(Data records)
┄┄┄┄┄┄

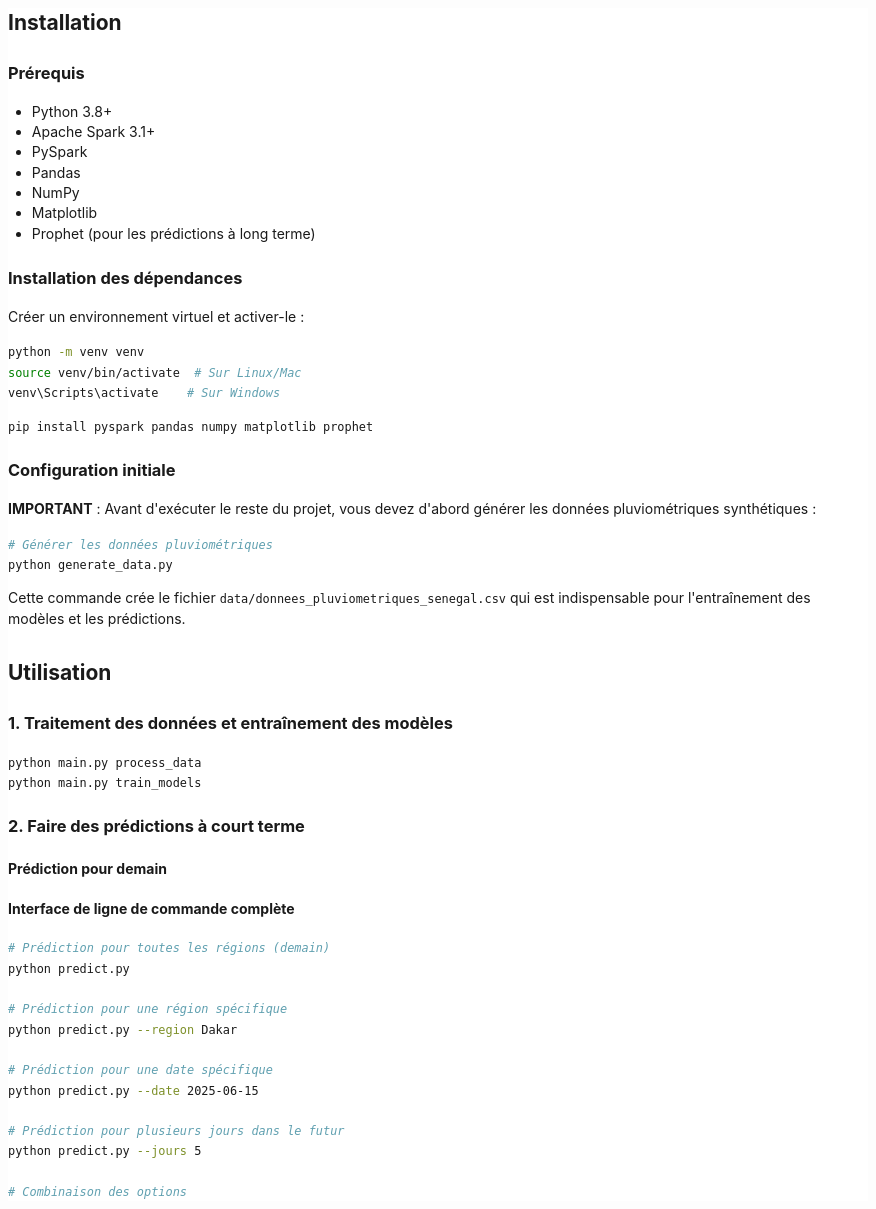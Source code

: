 ## Installation

### Prérequis
- Python 3.8+
- Apache Spark 3.1+
- PySpark
- Pandas
- NumPy
- Matplotlib
- Prophet (pour les prédictions à long terme)

### Installation des dépendances
Créer un environnement virtuel et activer-le :

```bash
python -m venv venv
source venv/bin/activate  # Sur Linux/Mac
venv\Scripts\activate    # Sur Windows
```

```bash
pip install pyspark pandas numpy matplotlib prophet
```

### Configuration initiale

**IMPORTANT** : Avant d'exécuter le reste du projet, vous devez d'abord générer les données pluviométriques synthétiques :

```bash
# Générer les données pluviométriques
python generate_data.py
```

Cette commande crée le fichier `data/donnees_pluviometriques_senegal.csv` qui est indispensable pour l'entraînement des modèles et les prédictions.

## Utilisation

### 1. Traitement des données et entraînement des modèles

```bash
python main.py process_data
python main.py train_models
```

### 2. Faire des prédictions à court terme

#### Prédiction pour demain

#### Interface de ligne de commande complète
```bash
# Prédiction pour toutes les régions (demain)
python predict.py

# Prédiction pour une région spécifique
python predict.py --region Dakar

# Prédiction pour une date spécifique
python predict.py --date 2025-06-15

# Prédiction pour plusieurs jours dans le futur
python predict.py --jours 5

# Combinaison des options
```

┄┄┄┄┄┄

When the entries above show the word "entraînement" in a line, copy that line out.

▸ ANSWER SPACE
Cette commande crée le fichier `data/donnees_pluviometriques_senegal.csv` qui est indispensable pour l'entraînement des modèles et les prédictions.
### 1. Traitement des données et entraînement des modèles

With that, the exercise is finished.